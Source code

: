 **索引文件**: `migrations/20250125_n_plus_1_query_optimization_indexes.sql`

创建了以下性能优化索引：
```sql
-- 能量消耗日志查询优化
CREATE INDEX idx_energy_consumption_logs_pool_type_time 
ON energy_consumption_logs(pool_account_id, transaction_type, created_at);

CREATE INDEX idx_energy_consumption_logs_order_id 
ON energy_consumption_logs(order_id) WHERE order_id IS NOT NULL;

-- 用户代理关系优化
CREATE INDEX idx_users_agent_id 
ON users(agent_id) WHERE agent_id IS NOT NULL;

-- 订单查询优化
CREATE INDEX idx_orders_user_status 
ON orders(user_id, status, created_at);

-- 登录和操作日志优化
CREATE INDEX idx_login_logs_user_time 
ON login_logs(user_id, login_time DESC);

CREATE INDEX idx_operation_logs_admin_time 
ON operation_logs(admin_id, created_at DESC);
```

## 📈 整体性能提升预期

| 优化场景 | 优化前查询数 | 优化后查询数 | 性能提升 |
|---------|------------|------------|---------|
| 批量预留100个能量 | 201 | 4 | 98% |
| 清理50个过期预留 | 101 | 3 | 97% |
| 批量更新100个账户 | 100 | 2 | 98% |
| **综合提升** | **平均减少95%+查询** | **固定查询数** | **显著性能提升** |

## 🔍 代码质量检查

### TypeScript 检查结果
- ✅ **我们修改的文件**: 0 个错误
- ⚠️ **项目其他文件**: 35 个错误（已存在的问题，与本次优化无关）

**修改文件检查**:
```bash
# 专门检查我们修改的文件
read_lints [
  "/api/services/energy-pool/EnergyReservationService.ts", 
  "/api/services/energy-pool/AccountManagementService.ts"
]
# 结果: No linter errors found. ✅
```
------------------------------------------------------------
### EXERCISE DETAILS:
Filter the entries by the string "DESC" and copy each matching line.

### TASK ANSWER:
ON login_logs(user_id, login_time DESC);
ON operation_logs(admin_id, created_at DESC);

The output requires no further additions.